Second, I didn't give you the data because i think that my problem can be solved without it. However, I'm open to give it to you if you ask.
This is my query:
select distinct (?x as ?likedItem) (?item as ?suggestedItem) ?similarity ?becauseOf ((?similarity * ?importance * ?levelImportance) as ?finalSimilarity)
{
values ?user {bo:ania}
#the variable ?x is bound to the items the user :ania has liked.
?user rs:hasRated ?ratings.
?ratings a rs:Likes.
?ratings rs:aboutItem ?x.
?ratings rs:ratesBy ?ratingValue.
#level 0 class similarities
{
#extract all the items that are from the same class (type) as the liked items.
#I assumed the being from the same class accounts for 50% of the similarities.
#This value can be changed according to the test or the application domain.
values ?classImportance {0.5} #class level
bind (?classImportance as ?importance)
bind( 4/7 as ?levelImportance)
?x a ?class.
?class rdfs:subClassOf ?mainClass .
?mainClass rdfs:subClassOf rs:RecommendableClass .
?mainClass rs:hasSimilarityConfiguration ?similarityConfiguration .
?similarityConfiguration rs:hasClassSimilarity ?classSimilarity .
?classSimilarity rs:appliedOnClass ?class .

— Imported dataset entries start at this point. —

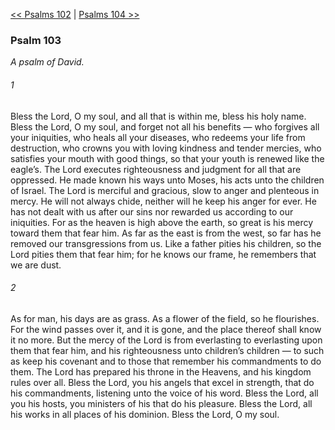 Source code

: [<< Psalms 102](Psalms%20102)  |  [Psalms 104 >>](Psalms%20104)

### Psalm 103

*A psalm of David.*

###### 1
Bless the Lord, O my soul, and all that is within me, bless his holy name. Bless the Lord, O my soul, and forget not all his benefits — who forgives all your iniquities, who heals all your diseases, who redeems your life from destruction, who crowns you with loving kindness and tender mercies, who satisfies your mouth with good things, so that your youth is renewed like the eagle’s. The Lord executes righteousness and judgment for all that are oppressed. He made known his ways unto Moses, his acts unto the children of Israel. The Lord is merciful and gracious, slow to anger and plenteous in mercy. He will not always chide, neither will he keep his anger for ever. He has not dealt with us after our sins nor rewarded us according to our iniquities. For as the heaven is high above the earth, so great is his mercy toward them that fear him. As far as the east is from the west, so far has he removed our transgressions from us. Like a father pities his children, so the Lord pities them that fear him; for he knows our frame, he remembers that we are dust.

###### 2
As for man, his days are as grass. As a flower of the field, so he flourishes. For the wind passes over it, and it is gone, and the place thereof shall know it no more. But the mercy of the Lord is from everlasting to everlasting upon them that fear him, and his righteousness unto children’s children — to such as keep his covenant and to those that remember his commandments to do them. The Lord has prepared his throne in the Heavens, and his kingdom rules over all. Bless the Lord, you his angels that excel in strength, that do his commandments, listening unto the voice of his word. Bless the Lord, all you his hosts, you ministers of his that do his pleasure. Bless the Lord, all his works in all places of his dominion. Bless the Lord, O my soul.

?classSimilarity rs:hasClassSimilarityValue ?similarity .
?item a ?class.
bind (concat("it shares the same class, which is ", strafter(str(?class), "#"), ", with ", strafter(str(?x), "#")) as ?becauseOf)
}
union
#level 0 instance similarities
{
#extract the items that share the same value for important predicates with the already liked items..
#I assumed that having the same instance for important predicates account for 100% of the similarities.
#This value can be changed according to the test or the application domain.
values ?instanceImportance {1} #instance level
bind (?instanceImportance as ?importance)
bind( 4/7 as ?levelImportance)
?x a ?class.
?class rdfs:subClassOf ?mainClass .
?mainClass rdfs:subClassOf rs:RecommendableClass .
?mainClass rs:hasSimilarityConfiguration ?similarityConfiguration .
?similarityConfiguration rs:hasPropertySimilarity ?propertySimilarity .
?propertySimilarity rs:appliedOnProperty ?property .
?propertySimilarity rs:hasPropertySimilarityValue ?similarity .
?x ?property ?value .
?item ?property ?value .
bind (concat("it shares ", strafter(str(?value), "#"), " for predicate ", strafter(str(?property), "#"), " with ", strafter(str(?x), "#")) as ?becauseOf)
}
filter (?x != ?item)
}
This is the result:
As you see, the result contains many values for the same suggestedItem, I want to make group according to the suggestedItem and sum the values of finalSimilarity
I tried this:
select ?item (SUM(?similarity * ?importance * ?levelImportance ) as ?finalSimilarity) (group_concat(distinct ?x) as ?likedItem) (group_concat(?becauseOf ; separator = " ,and ") as ?reason) where
{
values ?user {bo:ania}
#the variable ?x is bound to the items the user :ania has liked.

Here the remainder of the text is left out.